Joven muere tras 19 días internado: familia denuncia demora en remisión a clínica especializada

Jhan Carlos Navas Moreno falleció después de permanecer casi tres semanas internado en la Fundación Policlínica Ciénaga, tras sufrir un accidente de tránsito a mediados de mayo en la vía que conecta Ciénaga con Sevillano. Su padre denunció que la clínica justificaba la falta de traslado a centros de mayor complejidad con argumentos de falta de cupos y trámites documentales, aunque la cobertura del Seguro Obligatorio de Accidentes de Tránsito ya estaba garantizada. Los familiares aseguran que el joven mostró signos de estabilidad horas antes de la crisis que le causó la muerte.
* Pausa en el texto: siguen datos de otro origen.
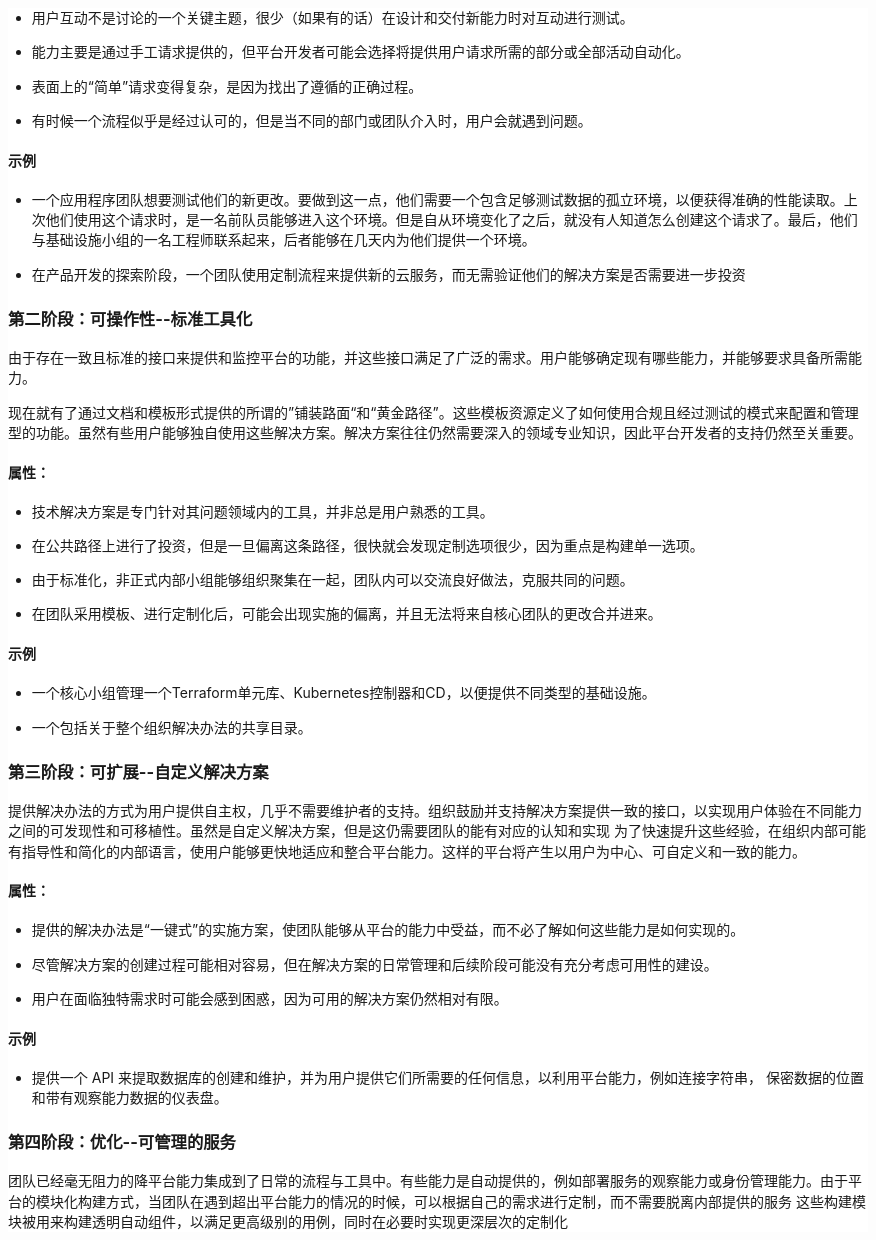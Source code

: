 - 用户互动不是讨论的一个关键主题，很少（如果有的话）在设计和交付新能力时对互动进行测试。

- 能力主要是通过手工请求提供的，但平台开发者可能会选择将提供用户请求所需的部分或全部活动自动化。

- 表面上的“简单”请求变得复杂，是因为找出了遵循的正确过程。

- 有时候一个流程似乎是经过认可的，但是当不同的部门或团队介入时，用户会就遇到问题。

#### 示例

- 一个应用程序团队想要测试他们的新更改。要做到这一点，他们需要一个包含足够测试数据的孤立环境，以便获得准确的性能读取。上次他们使用这个请求时，是一名前队员能够进入这个环境。但是自从环境变化了之后，就没有人知道怎么创建这个请求了。最后，他们与基础设施小组的一名工程师联系起来，后者能够在几天内为他们提供一个环境。

- 在产品开发的探索阶段，一个团队使用定制流程来提供新的云服务，而无需验证他们的解决方案是否需要进一步投资

### 第二阶段：可操作性--标准工具化

由于存在一致且标准的接口来提供和监控平台的功能，并这些接口满足了广泛的需求。用户能够确定现有哪些能力，并能够要求具备所需能力。

现在就有了通过文档和模板形式提供的所谓的”铺装路面“和“黄金路径”。这些模板资源定义了如何使用合规且经过测试的模式来配置和管理型的功能。虽然有些用户能够独自使用这些解决方案。解决方案往往仍然需要深入的领域专业知识，因此平台开发者的支持仍然至关重要。

#### 属性：

- 技术解决方案是专门针对其问题领域内的工具，并非总是用户熟悉的工具。

- 在公共路径上进行了投资，但是一旦偏离这条路径，很快就会发现定制选项很少，因为重点是构建单一选项。

- 由于标准化，非正式内部小组能够组织聚集在一起，团队内可以交流良好做法，克服共同的问题。

- 在团队采用模板、进行定制化后，可能会出现实施的偏离，并且无法将来自核心团队的更改合并进来。

#### 示例

- 一个核心小组管理一个Terraform单元库、Kubernetes控制器和CD，以便提供不同类型的基础设施。

- 一个包括关于整个组织解决办法的共享目录。

### 第三阶段：可扩展--自定义解决方案

提供解决办法的方式为用户提供自主权，几乎不需要维护者的支持。组织鼓励并支持解决方案提供一致的接口，以实现用户体验在不同能力之间的可发现性和可移植性。虽然是自定义解决方案，但是这仍需要团队的能有对应的认知和实现 为了快速提升这些经验，在组织内部可能有指导性和简化的内部语言，使用户能够更快地适应和整合平台能力。这样的平台将产生以用户为中心、可自定义和一致的能力。

#### 属性：

- 提供的解决办法是“一键式”的实施方案，使团队能够从平台的能力中受益，而不必了解如何这些能力是如何实现的。

- 尽管解决方案的创建过程可能相对容易，但在解决方案的日常管理和后续阶段可能没有充分考虑可用性的建设。

- 用户在面临独特需求时可能会感到困惑，因为可用的解决方案仍然相对有限。

#### 示例

- 提供一个 API 来提取数据库的创建和维护，并为用户提供它们所需要的任何信息，以利用平台能力，例如连接字符串， 保密数据的位置和带有观察能力数据的仪表盘。

### 第四阶段：优化--可管理的服务

团队已经毫无阻力的降平台能力集成到了日常的流程与工具中。有些能力是自动提供的，例如部署服务的观察能力或身份管理能力。由于平台的模块化构建方式，当团队在遇到超出平台能力的情况的时候，可以根据自己的需求进行定制，而不需要脱离内部提供的服务 这些构建模块被用来构建透明自动组件，以满足更高级别的用例，同时在必要时实现更深层次的定制化
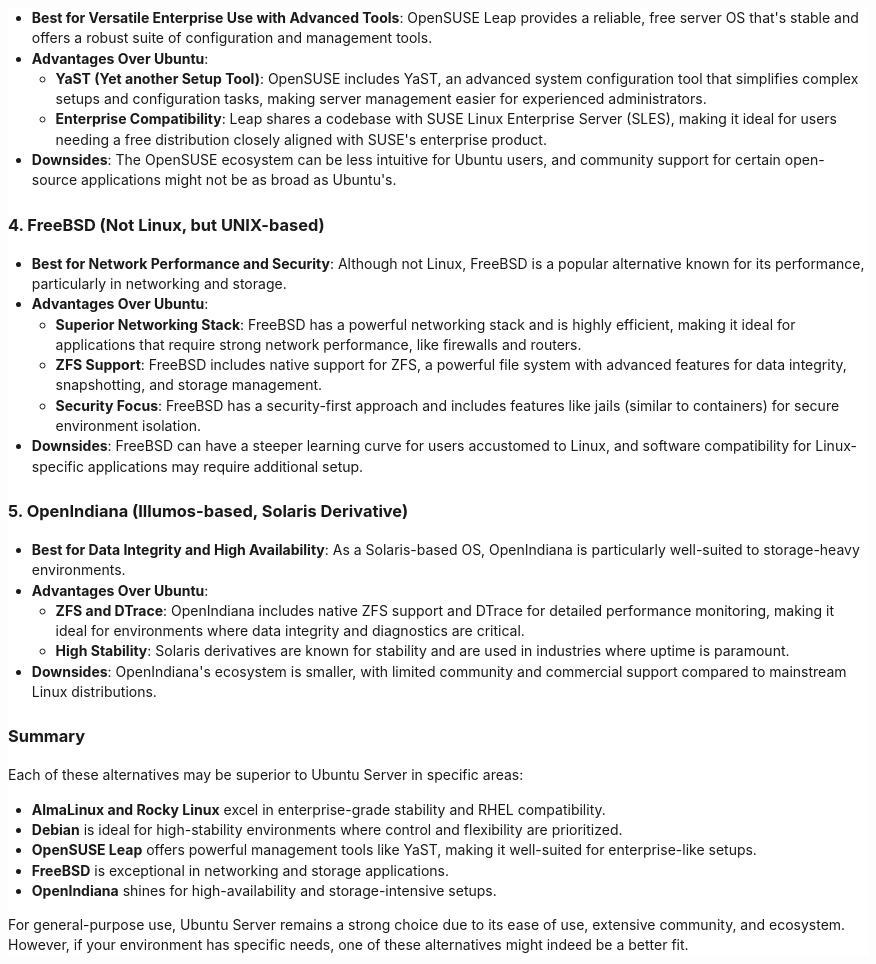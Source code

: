 -   **Best for Versatile Enterprise Use with Advanced Tools**: OpenSUSE Leap provides a reliable, free server OS that's stable and offers a robust suite of configuration and management tools.
-   **Advantages Over Ubuntu**:
    -   **YaST (Yet another Setup Tool)**: OpenSUSE includes YaST, an advanced system configuration tool that simplifies complex setups and configuration tasks, making server management easier for experienced administrators.
    -   **Enterprise Compatibility**: Leap shares a codebase with SUSE Linux Enterprise Server (SLES), making it ideal for users needing a free distribution closely aligned with SUSE's enterprise product.
-   **Downsides**: The OpenSUSE ecosystem can be less intuitive for Ubuntu users, and community support for certain open-source applications might not be as broad as Ubuntu's.

### 4\. **FreeBSD** (Not Linux, but UNIX-based)

-   **Best for Network Performance and Security**: Although not Linux, FreeBSD is a popular alternative known for its performance, particularly in networking and storage.
-   **Advantages Over Ubuntu**:
    -   **Superior Networking Stack**: FreeBSD has a powerful networking stack and is highly efficient, making it ideal for applications that require strong network performance, like firewalls and routers.
    -   **ZFS Support**: FreeBSD includes native support for ZFS, a powerful file system with advanced features for data integrity, snapshotting, and storage management.
    -   **Security Focus**: FreeBSD has a security-first approach and includes features like jails (similar to containers) for secure environment isolation.
-   **Downsides**: FreeBSD can have a steeper learning curve for users accustomed to Linux, and software compatibility for Linux-specific applications may require additional setup.

### 5\. **OpenIndiana (Illumos-based, Solaris Derivative)**

-   **Best for Data Integrity and High Availability**: As a Solaris-based OS, OpenIndiana is particularly well-suited to storage-heavy environments.
-   **Advantages Over Ubuntu**:
    -   **ZFS and DTrace**: OpenIndiana includes native ZFS support and DTrace for detailed performance monitoring, making it ideal for environments where data integrity and diagnostics are critical.
    -   **High Stability**: Solaris derivatives are known for stability and are used in industries where uptime is paramount.
-   **Downsides**: OpenIndiana's ecosystem is smaller, with limited community and commercial support compared to mainstream Linux distributions.

### Summary

Each of these alternatives may be superior to Ubuntu Server in specific areas:

-   **AlmaLinux and Rocky Linux** excel in enterprise-grade stability and RHEL compatibility.
-   **Debian** is ideal for high-stability environments where control and flexibility are prioritized.
-   **OpenSUSE Leap** offers powerful management tools like YaST, making it well-suited for enterprise-like setups.
-   **FreeBSD** is exceptional in networking and storage applications.
-   **OpenIndiana** shines for high-availability and storage-intensive setups.

For general-purpose use, Ubuntu Server remains a strong choice due to its ease of use, extensive community, and ecosystem. However, if your environment has specific needs, one of these alternatives might indeed be a better fit.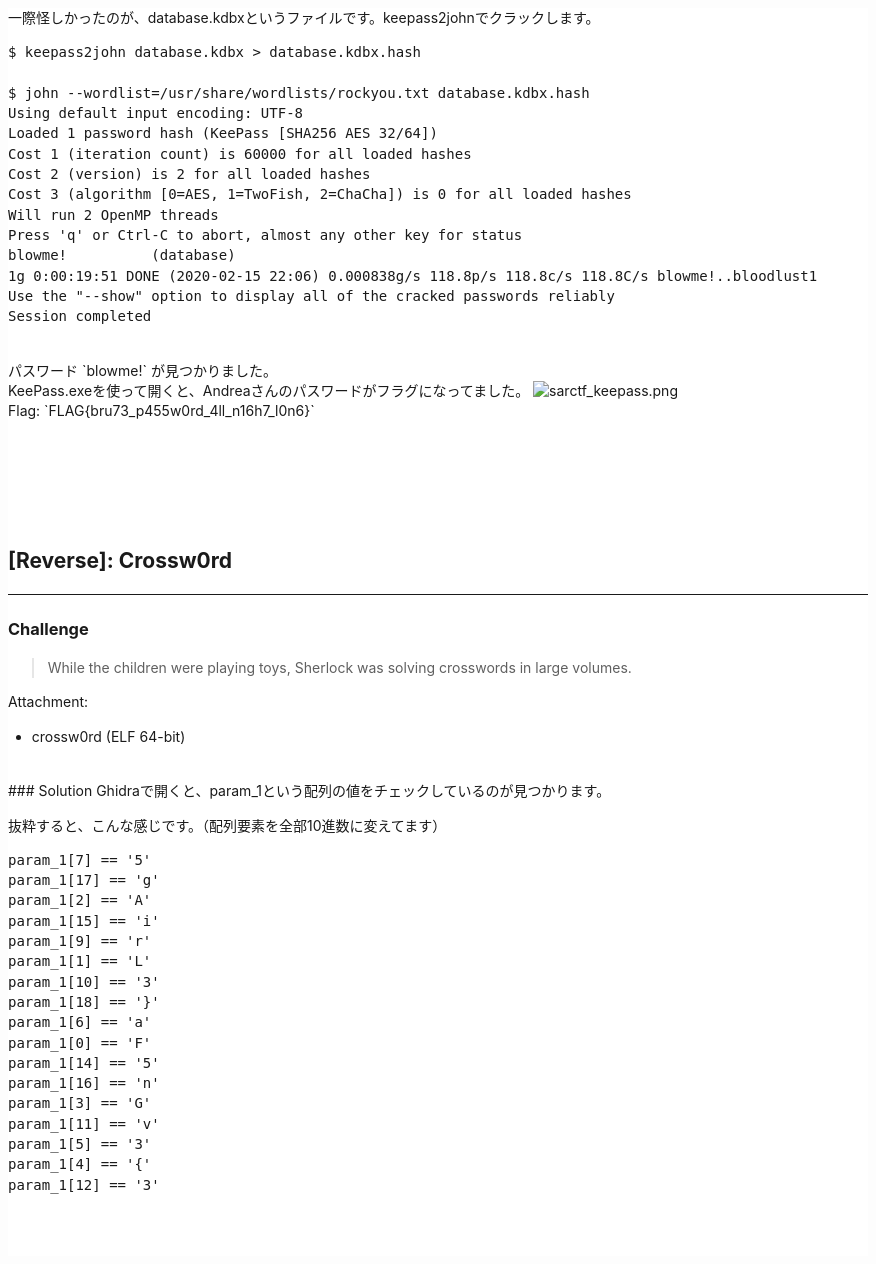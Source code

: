 一際怪しかったのが、database.kdbxというファイルです。keepass2johnでクラックします。

<pre>
$ keepass2john database.kdbx > database.kdbx.hash

$ john --wordlist=/usr/share/wordlists/rockyou.txt database.kdbx.hash 
Using default input encoding: UTF-8
Loaded 1 password hash (KeePass [SHA256 AES 32/64])
Cost 1 (iteration count) is 60000 for all loaded hashes
Cost 2 (version) is 2 for all loaded hashes
Cost 3 (algorithm [0=AES, 1=TwoFish, 2=ChaCha]) is 0 for all loaded hashes
Will run 2 OpenMP threads
Press 'q' or Ctrl-C to abort, almost any other key for status
blowme!          (database)
1g 0:00:19:51 DONE (2020-02-15 22:06) 0.000838g/s 118.8p/s 118.8c/s 118.8C/s blowme!..bloodlust1
Use the "--show" option to display all of the cracked passwords reliably
Session completed
</pre>

<br>
パスワード `blowme!` が見つかりました。

<br>
KeePass.exeを使って開くと、Andreaさんのパスワードがフラグになってました。

<img src="https://captureamerica.github.io/writeups/img/sarctf_keepass.png" alt="sarctf_keepass.png">

<br>
Flag: `FLAG{bru73_p455w0rd_4ll_n16h7_l0n6}`



<br /><br />
<br /><br />
## [Reverse]: Crossw0rd
- - -
### Challenge
> While the children were playing toys, Sherlock was solving crosswords in large volumes.

Attachment:

- crossw0rd (ELF 64-bit)


<br />
### Solution
Ghidraで開くと、param_1という配列の値をチェックしているのが見つかります。

抜粋すると、こんな感じです。（配列要素を全部10進数に変えてます）
<pre>
param_1[7] == '5'
param_1[17] == 'g'
param_1[2] == 'A'
param_1[15] == 'i'
param_1[9] == 'r'
param_1[1] == 'L'
param_1[10] == '3'
param_1[18] == '}'
param_1[6] == 'a'
param_1[0] == 'F'
param_1[14] == '5'
param_1[16] == 'n'
param_1[3] == 'G'
param_1[11] == 'v'
param_1[5] == '3'
param_1[4] == '{'
param_1[12] == '3'
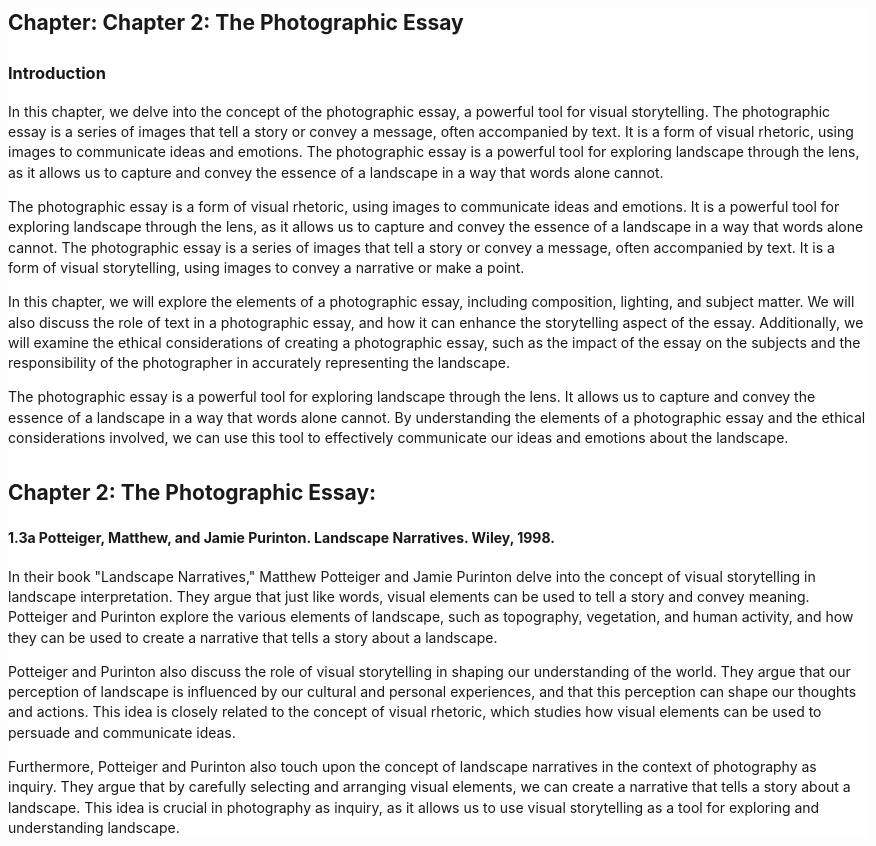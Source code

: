 ## Chapter: Chapter 2: The Photographic Essay

### Introduction

In this chapter, we delve into the concept of the photographic essay, a powerful tool for visual storytelling. The photographic essay is a series of images that tell a story or convey a message, often accompanied by text. It is a form of visual rhetoric, using images to communicate ideas and emotions. The photographic essay is a powerful tool for exploring landscape through the lens, as it allows us to capture and convey the essence of a landscape in a way that words alone cannot.

The photographic essay is a form of visual rhetoric, using images to communicate ideas and emotions. It is a powerful tool for exploring landscape through the lens, as it allows us to capture and convey the essence of a landscape in a way that words alone cannot. The photographic essay is a series of images that tell a story or convey a message, often accompanied by text. It is a form of visual storytelling, using images to convey a narrative or make a point.

In this chapter, we will explore the elements of a photographic essay, including composition, lighting, and subject matter. We will also discuss the role of text in a photographic essay, and how it can enhance the storytelling aspect of the essay. Additionally, we will examine the ethical considerations of creating a photographic essay, such as the impact of the essay on the subjects and the responsibility of the photographer in accurately representing the landscape.

The photographic essay is a powerful tool for exploring landscape through the lens. It allows us to capture and convey the essence of a landscape in a way that words alone cannot. By understanding the elements of a photographic essay and the ethical considerations involved, we can use this tool to effectively communicate our ideas and emotions about the landscape. 


## Chapter 2: The Photographic Essay:




#### 1.3a Potteiger, Matthew, and Jamie Purinton. Landscape Narratives. Wiley, 1998.

In their book "Landscape Narratives," Matthew Potteiger and Jamie Purinton delve into the concept of visual storytelling in landscape interpretation. They argue that just like words, visual elements can be used to tell a story and convey meaning. Potteiger and Purinton explore the various elements of landscape, such as topography, vegetation, and human activity, and how they can be used to create a narrative that tells a story about a landscape.

Potteiger and Purinton also discuss the role of visual storytelling in shaping our understanding of the world. They argue that our perception of landscape is influenced by our cultural and personal experiences, and that this perception can shape our thoughts and actions. This idea is closely related to the concept of visual rhetoric, which studies how visual elements can be used to persuade and communicate ideas.

Furthermore, Potteiger and Purinton also touch upon the concept of landscape narratives in the context of photography as inquiry. They argue that by carefully selecting and arranging visual elements, we can create a narrative that tells a story about a landscape. This idea is crucial in photography as inquiry, as it allows us to use visual storytelling as a tool for exploring and understanding landscape.

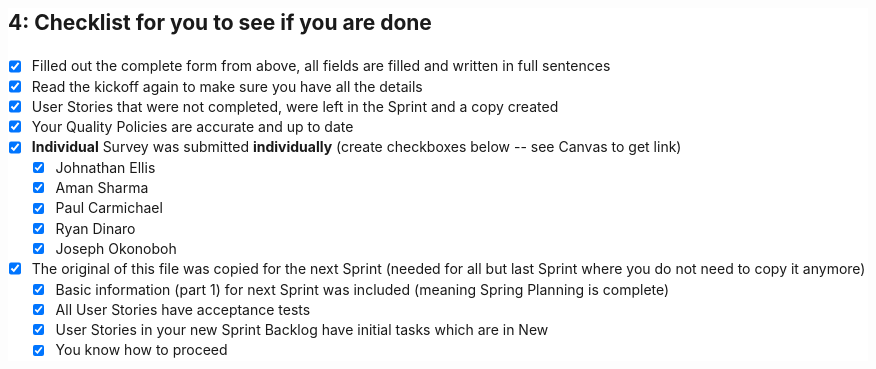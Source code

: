 ## 4: Checklist for you to see if you are done
- [x] Filled out the complete form from above, all fields are filled and written in full sentences
- [x] Read the kickoff again to make sure you have all the details
- [x] User Stories that were not completed, were left in the Sprint and a copy created
- [x] Your Quality Policies are accurate and up to date
- [x] **Individual** Survey was submitted **individually** (create checkboxes below -- see Canvas to get link)
  - [x] Johnathan Ellis
  - [x] Aman Sharma
  - [x] Paul Carmichael
  - [x] Ryan Dinaro
  - [x] Joseph Okonoboh
- [x] The original of this file was copied for the next Sprint (needed for all but last Sprint where you do not need to copy it anymore)
  - [x] Basic information (part 1) for next Sprint was included (meaning Spring Planning is complete)
  - [x] All User Stories have acceptance tests
  - [x] User Stories in your new Sprint Backlog have initial tasks which are in New
  - [x] You know how to proceed
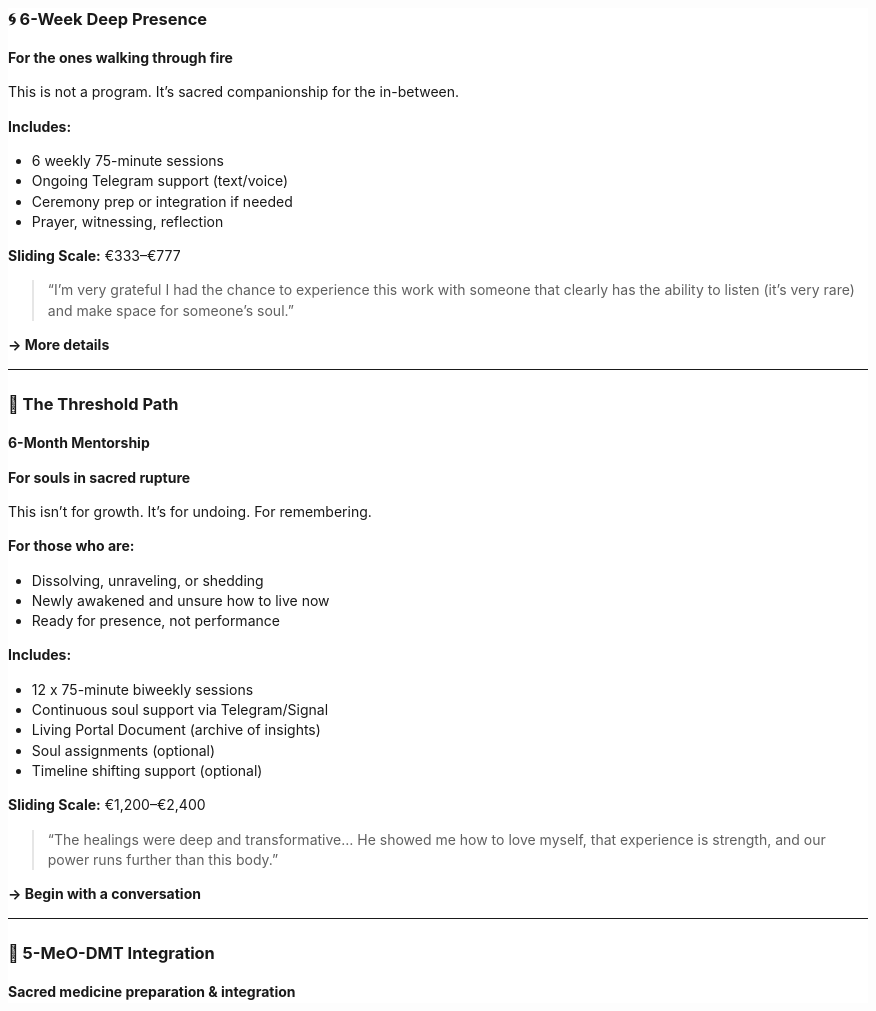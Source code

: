 ### **🌀 6-Week Deep Presence**

**For the ones walking through fire**

This is not a program. It’s sacred companionship for the in-between.

**Includes:**

- 6 weekly 75-minute sessions
- Ongoing Telegram support (text/voice)
- Ceremony prep or integration if needed
- Prayer, witnessing, reflection

**Sliding Scale:** €333–€777

> “I’m very grateful I had the chance to experience this work with someone that clearly has the ability to listen (it’s very rare) and make space for someone’s soul.”
> 

**→ More details**

---

### **🌙 The Threshold Path**

**6-Month Mentorship**

**For souls in sacred rupture**

This isn’t for growth. It’s for undoing. For remembering.

**For those who are:**

- Dissolving, unraveling, or shedding
- Newly awakened and unsure how to live now
- Ready for presence, not performance

**Includes:**

- 12 x 75-minute biweekly sessions
- Continuous soul support via Telegram/Signal
- Living Portal Document (archive of insights)
- Soul assignments (optional)
- Timeline shifting support (optional)

**Sliding Scale:** €1,200–€2,400

> “The healings were deep and transformative… He showed me how to love myself, that experience is strength, and our power runs further than this body.”
> 

**→ Begin with a conversation**

---

### **🐍 5-MeO-DMT Integration**

**Sacred medicine preparation & integration**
Una tragedia enluta a la vereda La Maya de Ciénaga, Magdalena. Jhan Carlos Navas Moreno, un joven que sobrevivió al primer golpe de un accidente de tránsito, no resistió los efectos de los 19 días que pasó internado en la Fundación Policlínica Ciénaga. El siniestro ocurrió a mediados de mayo en la carretera que conecta Ciénaga con el corregimiento de Sevillano, dejando al muchacho con lesiones traumatológicas severas que requería de atención especializada.
Lo que pudo ser una historia de recuperación se convirtió en un duelo familiar lleno de cuestionamientos. Rafael Navas, padre de la víctima, fue testigo de cómo su hijo permanecía internado sin que se materializara el traslado a una clínica de mayor nivel de complejidad. Según su relato, acudió diariamente a las oficinas del centro médico para gestionar el movimiento de su hijo hacia hospitales que tuvieran capacidad de manejar casos de esta gravedad. Pero siempre recibía las mismas respuestas: falta de cupos disponibles, trámites documentales pendientes o negativas de aceptación de otros centros de la región.
La frustración de la familia radica en que no era un problema de recursos económicos. El Seguro Obligatorio de Accidentes de Tránsito del vehículo involucrado en el choque ya había desembolsado el dinero necesario para costear la atención especializada. Todo estaba en papeles; lo que faltaba era voluntad para trasladar al muchacho.
Horas antes de la crisis final que le segó la vida, Jhan mostró signos notorios de estabilidad. Sus parientes lo vieron comunicarse directamente con ellos, algo que les permitió albergar esperanzas de una posible recuperación. Pero esa mejoría momentánea no fue suficiente. El joven de la vereda La Maya no sobrevivió, y ahora su familia enfrenta no solo el dolor de la pérdida, sino las preguntas que quedan sin respuesta sobre si una remisión oportuna a un centro especializado hubiera cambiado el destino.